Dataset

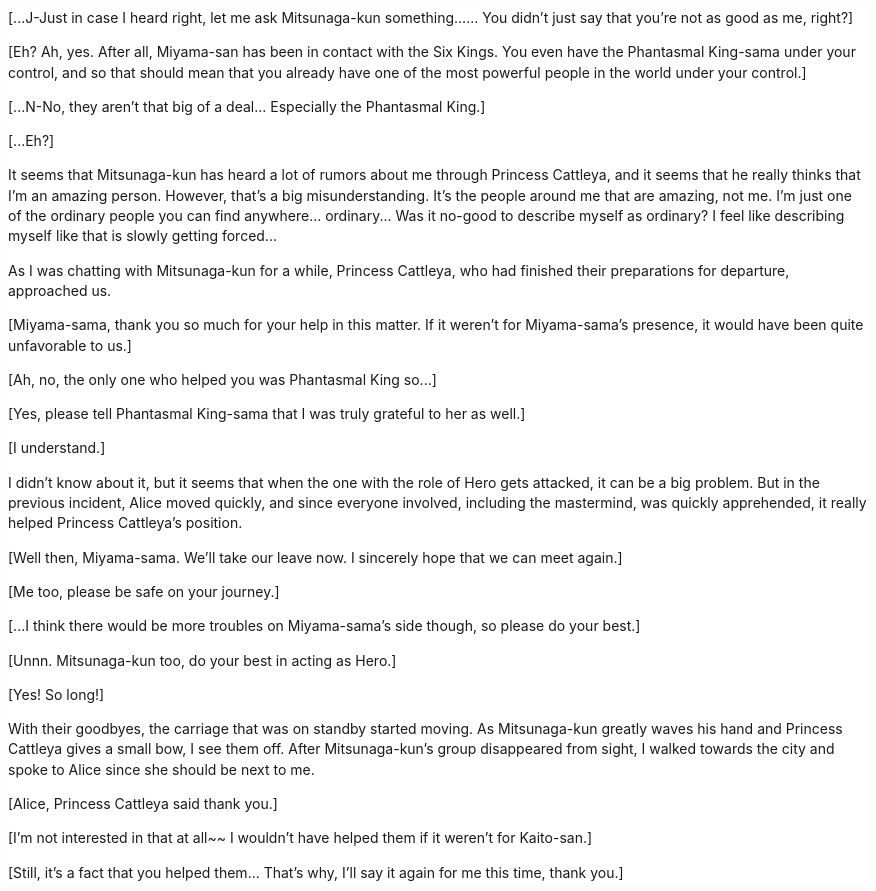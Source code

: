 [...J-Just in case I heard right, let me ask Mitsunaga-kun something…... You
didn’t just say that you’re not as good as me, right?]

[Eh? Ah, yes. After all, Miyama-san has been in contact with the Six Kings. You
even have the Phantasmal King-sama under your control, and so that should mean
that you already have one of the most powerful people in the world under your
control.]

[...N-No, they aren’t that big of a deal... Especially the Phantasmal King.]

[...Eh?]

It seems that Mitsunaga-kun has heard a lot of rumors about me through Princess
Cattleya, and it seems that he really thinks that I’m an amazing person.
However, that’s a big misunderstanding. It’s the people around me that are
amazing, not me. I’m just one of the ordinary people you can find anywhere...
ordinary... Was it no-good to describe myself as ordinary? I feel like
describing myself like that is slowly getting forced...

As I was chatting with Mitsunaga-kun for a while, Princess Cattleya, who had
finished their preparations for departure, approached us.

[Miyama-sama, thank you so much for your help in this matter. If it weren’t for
Miyama-sama’s presence, it would have been quite unfavorable to us.]

[Ah, no, the only one who helped you was Phantasmal King so...]

[Yes, please tell Phantasmal King-sama that I was truly grateful to her as
well.]

[I understand.]

I didn’t know about it, but it seems that when the one with the role of Hero
gets attacked, it can be a big problem. But in the previous incident, Alice
moved quickly, and since everyone involved, including the mastermind, was
quickly apprehended, it really helped Princess Cattleya’s position.

[Well then, Miyama-sama. We’ll take our leave now. I sincerely hope that we can
meet again.]

[Me too, please be safe on your journey.]

[...I think there would be more troubles on Miyama-sama’s side though, so please
do your best.]

[Unnn. Mitsunaga-kun too, do your best in acting as Hero.]

[Yes! So long!]

With their goodbyes, the carriage that was on standby started moving. As
Mitsunaga-kun greatly waves his hand and Princess Cattleya gives a small bow, I
see them off. After Mitsunaga-kun’s group disappeared from sight, I walked
towards the city and spoke to Alice since she should be next to me.

[Alice, Princess Cattleya said thank you.]

[I’m not interested in that at all\~\~ I wouldn’t have helped them if it weren’t
for Kaito-san.]

[Still, it’s a fact that you helped them... That’s why, I’ll say it again for me
this time, thank you.]
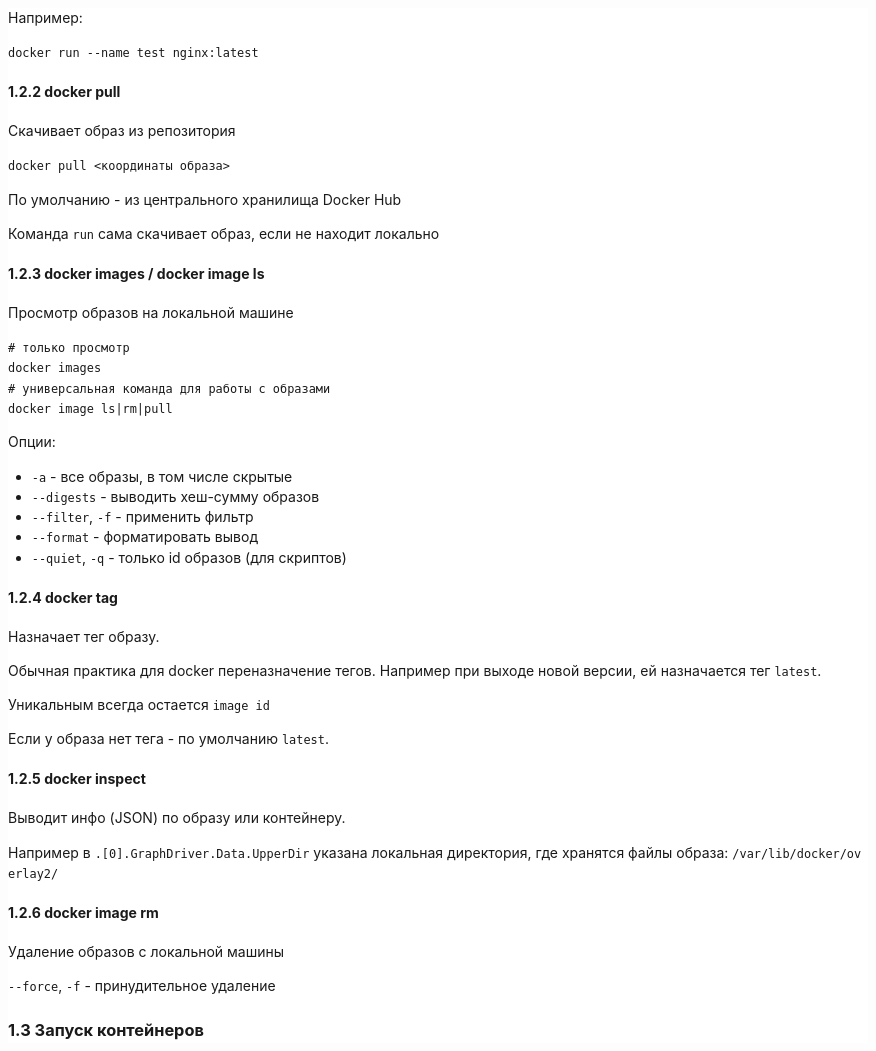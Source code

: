 Например:

    docker run --name test nginx:latest

#### 1.2.2 docker pull

Скачивает образ из репозитория 

    docker pull <координаты образа>

По умолчанию - из центрального хранилища Docker Hub

Команда `run` сама скачивает образ, если не находит локально

#### 1.2.3 docker images / docker image ls

Просмотр образов на локальной машине

    # только просмотр
    docker images
    # универсальная команда для работы с образами
    docker image ls|rm|pull

Опции:

* `-a` - все образы, в том числе скрытые
* `--digests` - выводить хеш-сумму образов
* `--filter`, `-f` - применить фильтр
* `--format` - форматировать вывод
* `--quiet`, `-q` - только id образов (для скриптов)

#### 1.2.4 docker tag

Назначает тег образу.

Обычная практика для docker переназначение тегов. Например при выходе новой версии, ей назначается тег `latest`.

Уникальным всегда остается `image id`

Если у образа нет тега - по умолчанию `latest`.

#### 1.2.5 docker inspect

Выводит инфо (JSON) по образу или контейнеру.

Например в `.[0].GraphDriver.Data.UpperDir` указана локальная директория, где хранятся файлы образа: `/var/lib/docker/overlay2/`

#### 1.2.6 docker image rm

Удаление образов с локальной машины

`--force`, `-f` - принудительное удаление


### 1.3 Запуск контейнеров
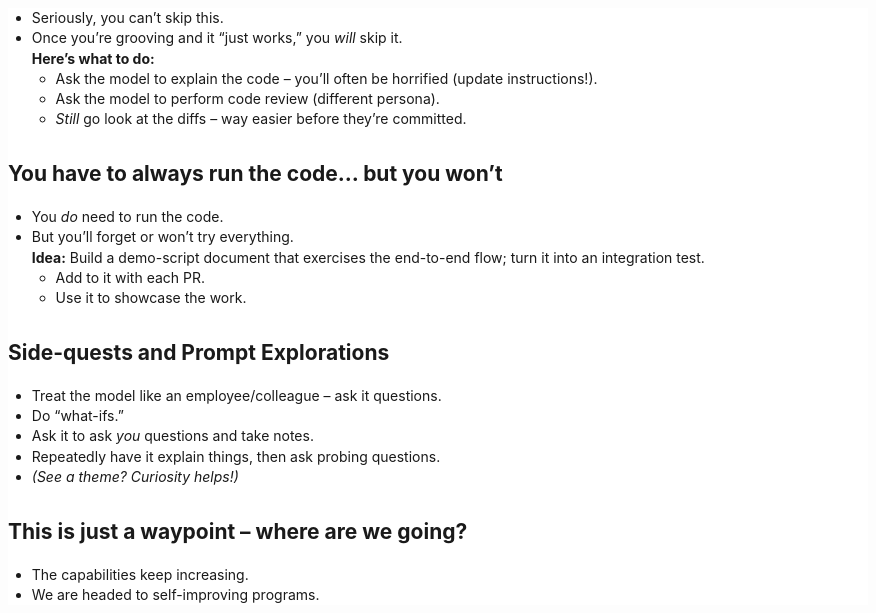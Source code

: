 - Seriously, you can’t skip this.  
- Once you’re grooving and it “just works,” you *will* skip it.  
  **Here’s what to do:**  
  - Ask the model to explain the code – you’ll often be horrified (update instructions!).  
  - Ask the model to perform code review (different persona).  
  - *Still* go look at the diffs – way easier before they’re committed. 

## You have to always run the code… but you won’t

- You *do* need to run the code.  
- But you’ll forget or won’t try everything.  
  **Idea:** Build a demo-script document that exercises the end-to-end flow; turn it into an integration test.  
  - Add to it with each PR.  
  - Use it to showcase the work. 

## Side-quests and Prompt Explorations

- Treat the model like an employee/colleague – ask it questions.  
- Do “what-ifs.”  
- Ask it to ask *you* questions and take notes.  
- Repeatedly have it explain things, then ask probing questions.  
- *(See a theme? Curiosity helps!)* 

## This is just a waypoint – where are we going?

- The capabilities keep increasing.  
- We are headed to self-improving programs.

Exercise objective
Skip the images and set down the rest of the data unchanged.

Exercise result
Source code

: [...J-Just in case I heard right, let me ask Mitsunaga-kun something…... You
didn’t just say that you’re not as good as me, right?]

[Eh? Ah, yes. After all, Miyama-san has been in contact with the Six Kings. You
even have the Phantasmal King-sama under your control, and so that should mean
that you already have one of the most powerful people in the world under your
control.]

[...N-No, they aren’t that big of a deal... Especially the Phantasmal King.]

[...Eh?]

It seems that Mitsunaga-kun has heard a lot of rumors about me through Princess
Cattleya, and it seems that he really thinks that I’m an amazing person.
However, that’s a big misunderstanding. It’s the people around me that are
amazing, not me. I’m just one of the ordinary people you can find anywhere...
ordinary... Was it no-good to describe myself as ordinary? I feel like
describing myself like that is slowly getting forced...

As I was chatting with Mitsunaga-kun for a while, Princess Cattleya, who had
finished their preparations for departure, approached us.

[Miyama-sama, thank you so much for your help in this matter. If it weren’t for
Miyama-sama’s presence, it would have been quite unfavorable to us.]

[Ah, no, the only one who helped you was Phantasmal King so...]

[Yes, please tell Phantasmal King-sama that I was truly grateful to her as
well.]

[I understand.]

I didn’t know about it, but it seems that when the one with the role of Hero
gets attacked, it can be a big problem. But in the previous incident, Alice
moved quickly, and since everyone involved, including the mastermind, was
quickly apprehended, it really helped Princess Cattleya’s position.

[Well then, Miyama-sama. We’ll take our leave now. I sincerely hope that we can
meet again.]

[Me too, please be safe on your journey.]

[...I think there would be more troubles on Miyama-sama’s side though, so please
do your best.]

[Unnn. Mitsunaga-kun too, do your best in acting as Hero.]

[Yes! So long!]

With their goodbyes, the carriage that was on standby started moving. As
Mitsunaga-kun greatly waves his hand and Princess Cattleya gives a small bow, I
see them off. After Mitsunaga-kun’s group disappeared from sight, I walked
towards the city and spoke to Alice since she should be next to me.

[Alice, Princess Cattleya said thank you.]

[I’m not interested in that at all\~\~ I wouldn’t have helped them if it weren’t
for Kaito-san.]

[Still, it’s a fact that you helped them... That’s why, I’ll say it again for me
this time, thank you.]
Source code

: Например:

    docker run --name test nginx:latest

#### 1.2.2 docker pull

Скачивает образ из репозитория 

    docker pull <координаты образа>

По умолчанию - из центрального хранилища Docker Hub

Команда `run` сама скачивает образ, если не находит локально

#### 1.2.3 docker images / docker image ls

Просмотр образов на локальной машине

    # только просмотр
    docker images
    # универсальная команда для работы с образами
    docker image ls|rm|pull

Опции:

* `-a` - все образы, в том числе скрытые
* `--digests` - выводить хеш-сумму образов
* `--filter`, `-f` - применить фильтр
* `--format` - форматировать вывод
* `--quiet`, `-q` - только id образов (для скриптов)

#### 1.2.4 docker tag

Назначает тег образу.

Обычная практика для docker переназначение тегов. Например при выходе новой версии, ей назначается тег `latest`.

Уникальным всегда остается `image id`

Если у образа нет тега - по умолчанию `latest`.

#### 1.2.5 docker inspect

Выводит инфо (JSON) по образу или контейнеру.

Например в `.[0].GraphDriver.Data.UpperDir` указана локальная директория, где хранятся файлы образа: `/var/lib/docker/overlay2/`

#### 1.2.6 docker image rm

Удаление образов с локальной машины

`--force`, `-f` - принудительное удаление


### 1.3 Запуск контейнеров
Source code

: - Seriously, you can’t skip this.  
- Once you’re grooving and it “just works,” you *will* skip it.  
  **Here’s what to do:**  
  - Ask the model to explain the code – you’ll often be horrified (update instructions!).  
  - Ask the model to perform code review (different persona).  
  - *Still* go look at the diffs – way easier before they’re committed. 

## You have to always run the code… but you won’t

- You *do* need to run the code.  
- But you’ll forget or won’t try everything.  
  **Idea:** Build a demo-script document that exercises the end-to-end flow; turn it into an integration test.  
  - Add to it with each PR.  
  - Use it to showcase the work. 

## Side-quests and Prompt Explorations

- Treat the model like an employee/colleague – ask it questions.  
- Do “what-ifs.”  
- Ask it to ask *you* questions and take notes.  
- Repeatedly have it explain things, then ask probing questions.  
- *(See a theme? Curiosity helps!)* 

## This is just a waypoint – where are we going?

- The capabilities keep increasing.  
- We are headed to self-improving programs.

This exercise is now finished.